Starting at the top of the records below, write out each line exactly as it stands, stopping after the line with "- [ ] Create shop menu"; exclude the pictures.

[Entries taken from a collection]
# # #
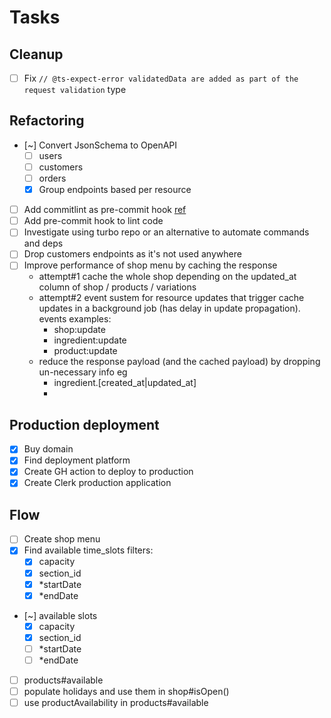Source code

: # Tasks

## Cleanup

- [ ] Fix `// @ts-expect-error validatedData are added as part of the request validation` type

## Refactoring

- [~] Convert JsonSchema to OpenAPI
  - [ ] users
  - [ ] customers
  - [ ] orders
  - [x] Group endpoints based per resource
- [ ] Add commitlint as pre-commit hook [ref](https://github.com/conventional-changelog/commitlint)
- [ ] Add pre-commit hook to lint code
- [ ] Investigate using turbo repo or an alternative to automate commands and deps
- [ ] Drop customers endpoints as it's not used anywhere
- [ ] Improve performance of shop menu by caching the response
  - attempt#1 cache the whole shop depending on the updated_at column of shop / products / variations
  - attempt#2 event sustem for resource updates that trigger cache updates in a background job (has delay in update propagation). events examples:
    - shop:update
    - ingredient:update
    - product:update
  - reduce the response payload (and the cached payload) by dropping un-necessary info eg
    - ingredient.[created_at|updated_at]
    -

## Production deployment

- [x] Buy domain
- [x] Find deployment platform
- [x] Create GH action to deploy to production
- [x] Create Clerk production application

## Flow

- [ ] Create shop menu
- [x] Find available time_slots filters:
  - [x] capacity
  - [x] section_id
  - [x] \*startDate
  - [x] \*endDate
- [~] available slots
  - [x] capacity
  - [x] section_id
  - [ ] \*startDate
  - [ ] \*endDate
- [ ] products#available
- [ ] populate holidays and use them in shop#isOpen()
- [ ] use productAvailability in products#available
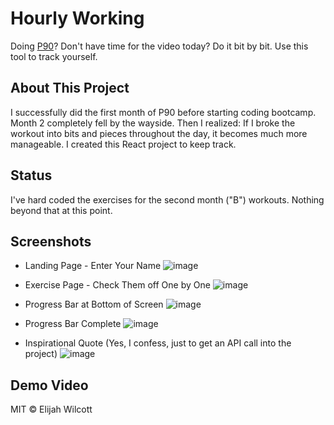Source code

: # Hourly Working

Doing [P90](https://www.beachbodyondemand.com/programs/p90/workouts)? Don't have time for the video today? Do it bit by bit. Use this tool to track yourself.

## About This Project

I successfully did the first month of P90 before starting coding bootcamp. Month 2 completely fell by the wayside. Then I realized: If I broke the workout into bits and pieces throughout the day, it becomes much more manageable. I created this React project to keep track.

## Status

I've hard coded the exercises for the second month ("B") workouts. Nothing beyond that at this point.

## Screenshots

- Landing Page - Enter Your Name
![image](https://raw.githubusercontent.com/ejw773/hourly-workout/main/docs/img/IMG_7255.PNG)

- Exercise Page - Check Them off One by One
![image](https://raw.githubusercontent.com/ejw773/hourly-workout/main/docs/img/IMG_7257.PNG)

- Progress Bar at Bottom of Screen
![image](https://raw.githubusercontent.com/ejw773/hourly-workout/main/docs/img/IMG_7258.PNG)

- Progress Bar Complete
![image](https://raw.githubusercontent.com/ejw773/hourly-workout/main/docs/img/IMG_7259.PNG)

- Inspirational Quote (Yes, I confess, just to get an API call into the project)
![image](https://raw.githubusercontent.com/ejw773/hourly-workout/main/docs/img/IMG_7260.PNG)

## Demo Video

MIT © Elijah Wilcott
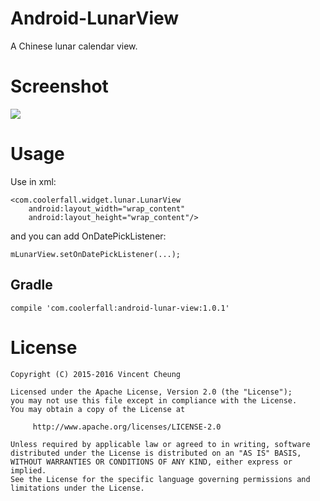Android-LunarView
=================

A Chinese lunar calendar view.

Screenshot
==========
![](https://raw.githubusercontent.com/Coolerfall/Android-LunarView/master/lunar.gif)

Usage
=====
Use in xml:

	<com.coolerfall.widget.lunar.LunarView
		android:layout_width="wrap_content"
		android:layout_height="wrap_content"/>

and you can add OnDatePickListener:

	mLunarView.setOnDatePickListener(...);


Gradle
--------
	
	compile 'com.coolerfall:android-lunar-view:1.0.1'

License
=======

    Copyright (C) 2015-2016 Vincent Cheung

    Licensed under the Apache License, Version 2.0 (the "License");
    you may not use this file except in compliance with the License.
    You may obtain a copy of the License at

         http://www.apache.org/licenses/LICENSE-2.0

    Unless required by applicable law or agreed to in writing, software
    distributed under the License is distributed on an "AS IS" BASIS,
    WITHOUT WARRANTIES OR CONDITIONS OF ANY KIND, either express or implied.
    See the License for the specific language governing permissions and
    limitations under the License.


[1]: https://search.maven.org/remote_content?g=com.coolerfall&a=android-lunar-view&v=LATEST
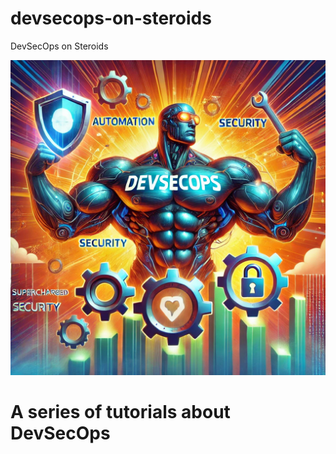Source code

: # devsecops-on-steroids
DevSecOps on Steroids

![k8s-security](images/devsecops-on-steroids-thumb.png)

# A series of tutorials about DevSecOps

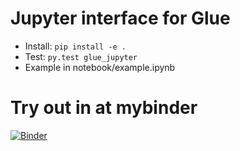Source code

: # Jupyter interface for Glue
 * Install: `pip install -e .`
 * Test: `py.test glue_jupyter`
 * Example in notebook/example.ipynb

# Try out in at mybinder

[![Binder](https://mybinder.org/badge.svg)](https://mybinder.org/v2/gh/glue-viz/glue-jupyter/mybinder)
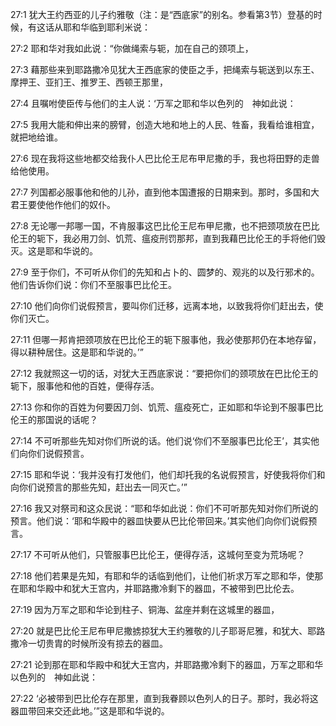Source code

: <a id="1"></a>27:1  犹大王约西亚的儿子约雅敬（注：是“西底家”的别名。参看第3节）登基的时候，有这话从耶和华临到耶利米说：  

<a id="2"></a>27:2  耶和华对我如此说：“你做绳索与轭，加在自己的颈项上，  

<a id="3"></a>27:3  藉那些来到耶路撒冷见犹大王西底家的使臣之手，把绳索与轭送到以东王、摩押王、亚扪王、推罗王、西顿王那里，  

<a id="4"></a>27:4  且嘱咐使臣传与他们的主人说：‘万军之耶和华以色列的　神如此说：  

<a id="5"></a>27:5  我用大能和伸出来的膀臂，创造大地和地上的人民、牲畜，我看给谁相宜，就把地给谁。  

<a id="6"></a>27:6  现在我将这些地都交给我仆人巴比伦王尼布甲尼撒的手，我也将田野的走兽给他使用。  

<a id="7"></a>27:7  列国都必服事他和他的儿孙，直到他本国遭报的日期来到。那时，多国和大君王要使他作他们的奴仆。  

<a id="8"></a>27:8  无论哪一邦哪一国，不肯服事这巴比伦王尼布甲尼撒，也不把颈项放在巴比伦王的轭下，我必用刀剑、饥荒、瘟疫刑罚那邦，直到我藉巴比伦王的手将他们毁灭。这是耶和华说的。  

<a id="9"></a>27:9  至于你们，不可听从你们的先知和占卜的、圆梦的、观兆的以及行邪术的。他们告诉你们说：你们不至服事巴比伦王。  

<a id="10"></a>27:10  他们向你们说假预言，要叫你们迁移，远离本地，以致我将你们赶出去，使你们灭亡。  

<a id="11"></a>27:11  但哪一邦肯把颈项放在巴比伦王的轭下服事他，我必使那邦仍在本地存留，得以耕种居住。这是耶和华说的。’”  

<a id="12"></a>27:12  我就照这一切的话，对犹大王西底家说：“要把你们的颈项放在巴比伦王的轭下，服事他和他的百姓，便得存活。  

<a id="13"></a>27:13  你和你的百姓为何要因刀剑、饥荒、瘟疫死亡，正如耶和华论到不服事巴比伦王的那国说的话呢？  

<a id="14"></a>27:14  不可听那些先知对你们所说的话。他们说‘你们不至服事巴比伦王’，其实他们向你们说假预言。  

<a id="15"></a>27:15  耶和华说：‘我并没有打发他们，他们却托我的名说假预言，好使我将你们和向你们说预言的那些先知，赶出去一同灭亡。’”  

<a id="16"></a>27:16  我又对祭司和这众民说：“耶和华如此说：你们不可听那先知对你们所说的预言。他们说：‘耶和华殿中的器皿快要从巴比伦带回来。’其实他们向你们说假预言。  

<a id="17"></a>27:17  不可听从他们，只管服事巴比伦王，便得存活，这城何至变为荒场呢？  

<a id="18"></a>27:18  他们若果是先知，有耶和华的话临到他们，让他们祈求万军之耶和华，使那在耶和华殿中和犹大王宫内，并耶路撒冷剩下的器皿，不被带到巴比伦去。  

<a id="19"></a>27:19  因为万军之耶和华论到柱子、铜海、盆座并剩在这城里的器皿，  

<a id="20"></a>27:20  就是巴比伦王尼布甲尼撒掳掠犹大王约雅敬的儿子耶哥尼雅，和犹大、耶路撒冷一切贵胄的时候所没有掠去的器皿。  

<a id="21"></a>27:21  论到那在耶和华殿中和犹大王宫内，并耶路撒冷剩下的器皿，万军之耶和华以色列的　神如此说：  

<a id="22"></a>27:22  ‘必被带到巴比伦存在那里，直到我眷顾以色列人的日子。那时，我必将这器皿带回来交还此地。’”这是耶和华说的。  
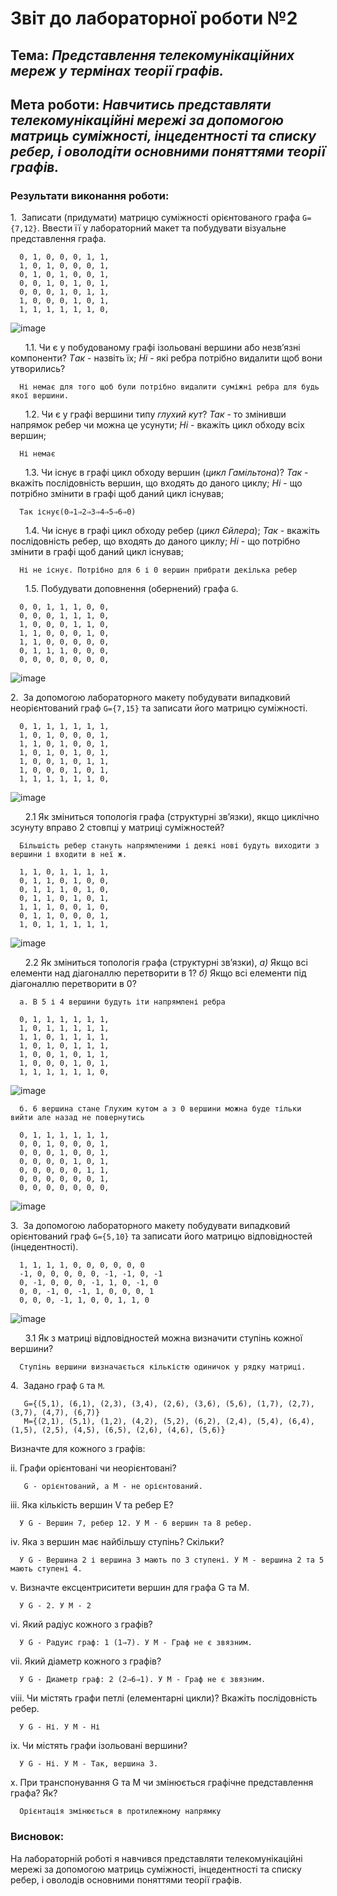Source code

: # Звіт до лабораторної роботи №2
## Тема: _Представлення телекомунікаційних мереж у термінах теорії графів._
## Мета роботи: _Навчитись представляти телекомунікаційні мережі за допомогою матриць суміжності, інцедентності та списку ребер, і оволодіти основними поняттями теорії графів._
### Результати виконання роботи:

1.  Записати (придумати) матрицю суміжності орієнтованого графа `G={7,12}`. Ввести її у лабораторний макет та побудувати візуальне представлення графа.

      0, 1, 0, 0, 0, 1, 1, 
      1, 0, 1, 0, 0, 0, 1,
      0, 1, 0, 1, 0, 0, 1,
      0, 0, 1, 0, 1, 0, 1,
      0, 0, 0, 1, 0, 1, 1,
      1, 0, 0, 0, 1, 0, 1,
      1, 1, 1, 1, 1, 1, 0,




![image](https://github.com/RuslanchikB/-Borsuk_Ruslan_LAB_TOTK_2021/blob/main/lab2/photo/Screenshot_1.png)


      1.1. Чи є у побудованому графі ізольовані вершини або незв’язні компоненти? *Tак* - назвіть їх; *Hі* - які ребра потрібно видалити щоб вони утворились?

      Ні немає для того щоб були потрібно видалити суміжні ребра для будь якої вершини.

      1.2. Чи є у графі вершини типу _глухий кут_? *Так* - то змінивши напрямок ребер чи можна це усунути; *Hі* - вкажіть цикл обходу всіх вершин;
     
      Ні немає

      1.3. Чи існує в графі цикл обходу вершин (_цикл Гамільтона_)? *Так* - вкажіть послідовність вершин, що входять до даного циклу; *Hі* - що потрібно змінити в графі щоб даний цикл існував;
    
      Так існує(0⇒1⇒2⇒3⇒4⇒5⇒6⇒0)

      1.4. Чи існує в графі цикл обходу ребер (_цикл Єйлера_); *Так* - вкажіть послідовність ребер, що входять до даного циклу; *Hі* - що потрібно змінити в графі щоб даний цикл існував;
    
      Ні не існує. Потрібно для 6 і 0 вершин прибрати декілька ребер

      1.5. Побудувати доповнення (обернений) графа `G`.
         
      0, 0, 1, 1, 1, 0, 0, 
      0, 0, 0, 1, 1, 1, 0,
      1, 0, 0, 0, 1, 1, 0,
      1, 1, 0, 0, 0, 1, 0,
      1, 1, 0, 0, 0, 0, 0,
      0, 1, 1, 1, 0, 0, 0,
      0, 0, 0, 0, 0, 0, 0,



![image](https://github.com/RuslanchikB/-Borsuk_Ruslan_LAB_TOTK_2021/blob/main/lab2/photo/Screenshot_1.png)


2.  За допомогою лабораторного макету побудувати випадковий неорієнтований граф `G={7,15}` та записати його матрицю суміжності.


      0, 1, 1, 1, 1, 1, 1,
      1, 0, 1, 0, 0, 0, 1,
      1, 1, 0, 1, 0, 0, 1,
      1, 0, 1, 0, 1, 0, 1,
      1, 0, 0, 1, 0, 1, 1,
      1, 0, 0, 0, 1, 0, 1,
      1, 1, 1, 1, 1, 1, 0,



![image](https://github.com/RuslanchikB/-Borsuk_Ruslan_LAB_TOTK_2021/blob/main/lab2/photo/Screenshot_3.png)


      2.1 Як зміниться топологія графа (структурні зв’язки), якщо циклічно зсунуту вправо 2 стовпці у матриці суміжностей?

      Більшість ребер стануть напрямленими і деякі нові будуть виходити з вершини і входити в неї ж.

      1, 1, 0, 1, 1, 1, 1,
      0, 1, 1, 0, 1, 0, 0,
      0, 1, 1, 1, 0, 1, 0,
      0, 1, 1, 0, 1, 0, 1,
      1, 1, 1, 0, 0, 1, 0,
      0, 1, 1, 0, 0, 0, 1,
      1, 0, 1, 1, 1, 1, 1,



![image](https://github.com/RuslanchikB/-Borsuk_Ruslan_LAB_TOTK_2021/blob/main/lab2/photo/Screenshot_4.png)


      2.2 Як зміниться топологія графа (структурні зв’язки), *а)* Якщо всі елементи над діагоналлю перетворити в 1? *б)* Якщо всі елементи під діагоналлю перетворити в 0?


      а. В 5 і 4 вершини будуть іти напрямлені ребра

      0, 1, 1, 1, 1, 1, 1,
      1, 0, 1, 1, 1, 1, 1,
      1, 1, 0, 1, 1, 1, 1,
      1, 0, 1, 0, 1, 1, 1,
      1, 0, 0, 1, 0, 1, 1,
      1, 0, 0, 0, 1, 0, 1,
      1, 1, 1, 1, 1, 1, 0,




![image](https://github.com/RuslanchikB/-Borsuk_Ruslan_LAB_TOTK_2021/blob/main/lab2/photo/Screenshot_5.png)


      б. 6 вершина стане Глухим кутом а з 0 вершини можна буде тільки вийти але назад не повернутись

      0, 1, 1, 1, 1, 1, 1,
      0, 0, 1, 0, 0, 0, 1,
      0, 0, 0, 1, 0, 0, 1,
      0, 0, 0, 0, 1, 0, 1,
      0, 0, 0, 0, 0, 1, 1,
      0, 0, 0, 0, 0, 0, 1,
      0, 0, 0, 0, 0, 0, 0,



![image](https://github.com/RuslanchikB/-Borsuk_Ruslan_LAB_TOTK_2021/blob/main/lab2/photo/Screenshot_6.png)


3.  За допомогою лабораторного макету побудувати випадковий орієнтований граф `G={5,10}` та записати його матрицю відповідностей (інцедентності).

      1, 1, 1, 1, 0, 0, 0, 0, 0, 0
      -1, 0, 0, 0, 0, 0, -1, -1, 0, -1
      0, -1, 0, 0, 0, -1, 1, 0, -1, 0
      0, 0, -1, 0, -1, 1, 0, 0, 0, 1
      0, 0, 0, -1, 1, 0, 0, 1, 1, 0





![image](https://github.com/RuslanchikB/-Borsuk_Ruslan_LAB_TOTK_2021/blob/main/lab2/photo/Screenshot_7.png)  


      3.1 Як з матриці відповідностей можна визначити ступінь кожної вершини?

      Ступінь вершини визначається кількістю одиничок у рядку матриці.
4.  Задано граф `G` та `M`.

    
       G={(5,1), (6,1), (2,3), (3,4), (2,6), (3,6), (5,6), (1,7), (2,7), (3,7), (4,7), (6,7)}
       M={(2,1), (5,1), (1,2), (4,2), (5,2), (6,2), (2,4), (5,4), (6,4), (1,5), (2,5), (4,5), (6,5), (2,6), (4,6), (5,6)}
    

Визначте для кожного з графів:

ii.	Графи орієнтовані чи неорієнтовані?

       G - орієнтований, а M - не орієнтований.

iii.	Яка кількість вершин V та ребер E? 

      У G - Вершин 7, ребер 12. У М - 6 вершин та 8 ребер.

iv.	Яка з вершин має найбільшу ступінь? Скільки?

      У G - Вершина 2 і вершина 3 мають по 3 ступені. У М - вершина 2 та 5 мають ступені 4.

v.	Визначте ексцентриситети вершин для графа G та M.

      У G - 2. У M - 2

vi.	Який радіус кожного з графів?

      У G - Радуис граф: 1 (1⇒7). У M - Граф не є звязним.

vii.	Який діаметр кожного з графів?

      У G - Диаметр граф: 2 (2⇒6⇒1). У M - Граф не є звязним.

viii.	Чи містять графи петлі (елементарні цикли)? Вкажіть послідовність ребер.

      У G - Ні. У M - Ні

ix.	Чи містять графи ізольовані вершини?

      У G - Ні. У M - Так, вершина 3.

x.	При транспонування G та M чи змінюється графічне представлення графа? Як?

      Орієнтація змінюється в протилежному напрямку

### Висновок:
На лабораторній роботі я навчився представляти телекомунікаційні мережі за допомогою матриць суміжності, інцедентності та списку ребер, і оволодів основними поняттями теорії графів.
# # #
TASK RESULT:
Source code

: # Tasks

## Cleanup

- [ ] Fix `// @ts-expect-error validatedData are added as part of the request validation` type

## Refactoring

- [~] Convert JsonSchema to OpenAPI
  - [ ] users
  - [ ] customers
  - [ ] orders
  - [x] Group endpoints based per resource
- [ ] Add commitlint as pre-commit hook [ref](https://github.com/conventional-changelog/commitlint)
- [ ] Add pre-commit hook to lint code
- [ ] Investigate using turbo repo or an alternative to automate commands and deps
- [ ] Drop customers endpoints as it's not used anywhere
- [ ] Improve performance of shop menu by caching the response
  - attempt#1 cache the whole shop depending on the updated_at column of shop / products / variations
  - attempt#2 event sustem for resource updates that trigger cache updates in a background job (has delay in update propagation). events examples:
    - shop:update
    - ingredient:update
    - product:update
  - reduce the response payload (and the cached payload) by dropping un-necessary info eg
    - ingredient.[created_at|updated_at]
    -

## Production deployment

- [x] Buy domain
- [x] Find deployment platform
- [x] Create GH action to deploy to production
- [x] Create Clerk production application

## Flow

- [ ] Create shop menu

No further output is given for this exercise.